William Morris op 53-jarige leeftijd, gefotografeerd door Frederick Hollyer
William Morris op 53-jarige leeftijd, gefotografeerd door Frederick Hollyer
Twee voorwaarden voor een goed leven, aldus William Morris. Die levenslange liefde was model-muze Jane Burden en werk was een caleidoscoop van artistieke activiteiten. Beide gingen niet zonder horten en stoten gepaard.

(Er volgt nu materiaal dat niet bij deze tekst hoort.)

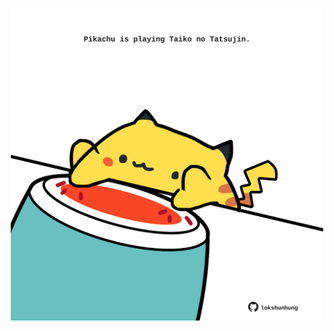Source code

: <!-- built at 18/09/2022, 14:00:54 UTC -->
<p align="center">
  <img width="500" height="500" src="./ReadmeImage.svg">
</p>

Het leven van Morris zelf was niet rimpelloos. Geboren in een welgestelde, kroostrijke familie in een betere buitenbuurt van Londen, was William de tweede zoon die opgroeide met zijn zussen. Omdat hij een fragiele gezondheid had en hij zich stierlijk verveelde op school, besloten zijn ouders om hem niet naar de obligate Britse chique kostschool te sturen maar hem thuisonderwijs te gunnen. Die opvoeding samen met zijn zusjes zou de basis leggen van zijn latere feminisme. William kon al lezen op zijn vierde en is gek op de historische romans van Walter Scott. Op zijn pony zou hij als ‘geharnaste’ ridder middeleeuwse avonturen hebben gespeeld. Bovendien is hij ongeneeslijk nieuwsgierig en opgegroeid in groene longen, blijft de natuur zijn levenslange inspiratie en levenssap.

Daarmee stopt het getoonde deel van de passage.